[SOURCE DATA]

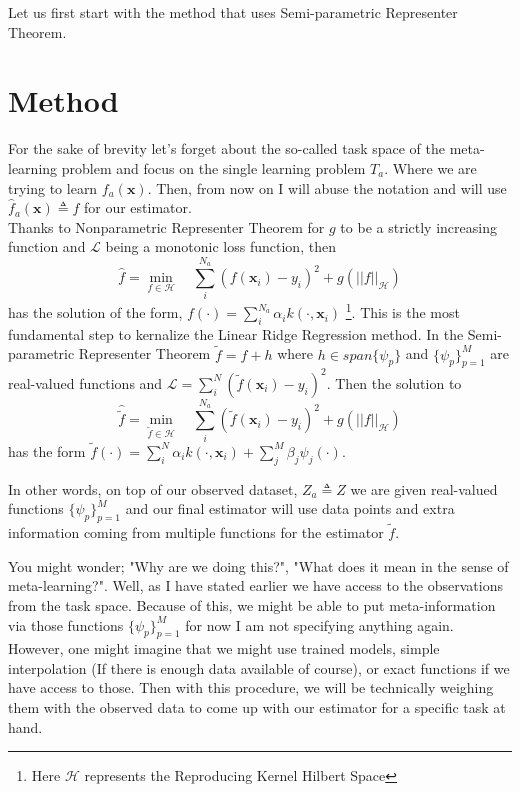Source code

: \documentclass{tran-l}
\theoremstyle{definition}
\theoremstyle{remark}
\numberwithin{equation}{section}
\begin{document}
Let us first start with the method that uses Semi-parametric Representer Theorem. 

\section{Method}

\rem For the sake of brevity let's forget about the so-called task space of the meta-learning problem and focus on the single learning problem $T_a$. Where we are trying to learn $f_a(\mathbf{x})$. Then, from now on I will abuse the notation and will use $\hat{f}_a(\mathbf{x})\triangleq f $ for our estimator. \\

Thanks to Nonparametric Representer Theorem for $g$ to be a strictly increasing function and $\mathcal{L}$ being a monotonic loss function, then 
\begin{equation}
  \hat{f} = \min_{f\in\mathcal{H}}\quad \sum_i^{N_a}(f(\mathbf{x}_i)-y_i)^2 + g(||f||_\mathcal{H})
\end{equation} 
has the solution of the form, $f(\cdot)=\sum^{N_a}_i\alpha_i k(\cdot,\mathbf{x}_i)$ \footnote{Here $\mathcal{H}$ represents the Reproducing Kernel Hilbert Space}. This is the most fundamental step to kernalize the Linear Ridge Regression method.
In the Semi-parametric Representer Theorem  $\tilde{f}= f + h$ where $h\in span\{\psi_p\}$ and $\{\psi_p\}_{p=1}^M$ are real-valued functions and $\mathcal{L}=\sum_i^N(\tilde{f}(\mathbf{x}_i)-y_i)^2$. Then the solution to 
\begin{equation}
\hat{\tilde{f}} = \min_{\tilde{f}\in\mathcal{H}}\quad\sum_i^{N_a}(\tilde{f}(\mathbf{x}_i)-y_i)^2 + g(||f||_\mathcal{H})
\end{equation}  
has the form $\tilde{f}(\cdot)=\sum^N_i\alpha_i k(\cdot,\mathbf{x}_i)+\sum_j^M\beta_j\psi_j(\cdot).$

In other words, on top of our observed dataset, $Z_a\triangleq Z$ we are given real-valued functions $\{\psi_p\}_{p=1}^M$ and our final estimator will use data points and extra information coming from multiple functions for the estimator $\tilde{f}$. 

\rem  You might wonder; "Why are we doing this?",  "What does it mean in the sense of meta-learning?". Well, as I have stated earlier we have access to the observations from the task space. Because of this, we might be able to put meta-information via those functions $\{\psi_p\}_{p=1}^M$ for now I am not specifying anything again. However, one might imagine that we might use trained models, simple interpolation (If there is enough data available of course), or exact functions if we have access to those. Then with this procedure, we will be technically weighing them with the observed data to come up with our estimator for a specific task at hand.
\end{document}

[/SOURCE DATA]

If a line in the entries above has the word "solution", copy it.

has the solution of the form, $f(\cdot)=\sum^{N_a}_i\alpha_i k(\cdot,\mathbf{x}_i)$ \footnote{Here $\mathcal{H}$ represents the Reproducing Kernel Hilbert Space}. This is the most fundamental step to kernalize the Linear Ridge Regression method.
In the Semi-parametric Representer Theorem  $\tilde{f}= f + h$ where $h\in span\{\psi_p\}$ and $\{\psi_p\}_{p=1}^M$ are real-valued functions and $\mathcal{L}=\sum_i^N(\tilde{f}(\mathbf{x}_i)-y_i)^2$. Then the solution to 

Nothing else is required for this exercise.